Please repeat each line below exactly, with no images in the copy.

Stored data
══════════
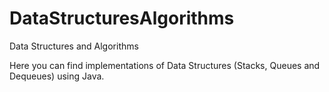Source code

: # DataStructuresAlgorithms
Data Structures and Algorithms

Here you can find implementations of Data Structures (Stacks, Queues and Dequeues) using Java.
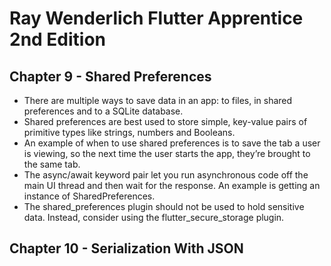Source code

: # Ray Wenderlich Flutter Apprentice 2nd Edition

## Chapter 9 - Shared Preferences
- There are multiple ways to save data in an app: to files, in shared preferences and to a SQLite database.
- Shared preferences are best used to store simple, key-value pairs of primitive types like strings, numbers and Booleans.
- An example of when to use shared preferences is to save the tab a user is viewing, so the next time the user starts the app, they’re brought to the same tab.
- The async/await keyword pair let you run asynchronous code off the main UI thread and then wait for the response. An example is getting an instance of SharedPreferences.
- The shared_preferences plugin should not be used to hold sensitive data. Instead, consider using the flutter_secure_storage plugin.

## Chapter 10 - Serialization With JSON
══════════
▸ **EXPECTED ANSWER**:
Source code

: # DataStructuresAlgorithms
Data Structures and Algorithms

Here you can find implementations of Data Structures (Stacks, Queues and Dequeues) using Java.
Source code

: # Ray Wenderlich Flutter Apprentice 2nd Edition

## Chapter 9 - Shared Preferences
- There are multiple ways to save data in an app: to files, in shared preferences and to a SQLite database.
- Shared preferences are best used to store simple, key-value pairs of primitive types like strings, numbers and Booleans.
- An example of when to use shared preferences is to save the tab a user is viewing, so the next time the user starts the app, they’re brought to the same tab.
- The async/await keyword pair let you run asynchronous code off the main UI thread and then wait for the response. An example is getting an instance of SharedPreferences.
- The shared_preferences plugin should not be used to hold sensitive data. Instead, consider using the flutter_secure_storage plugin.

## Chapter 10 - Serialization With JSON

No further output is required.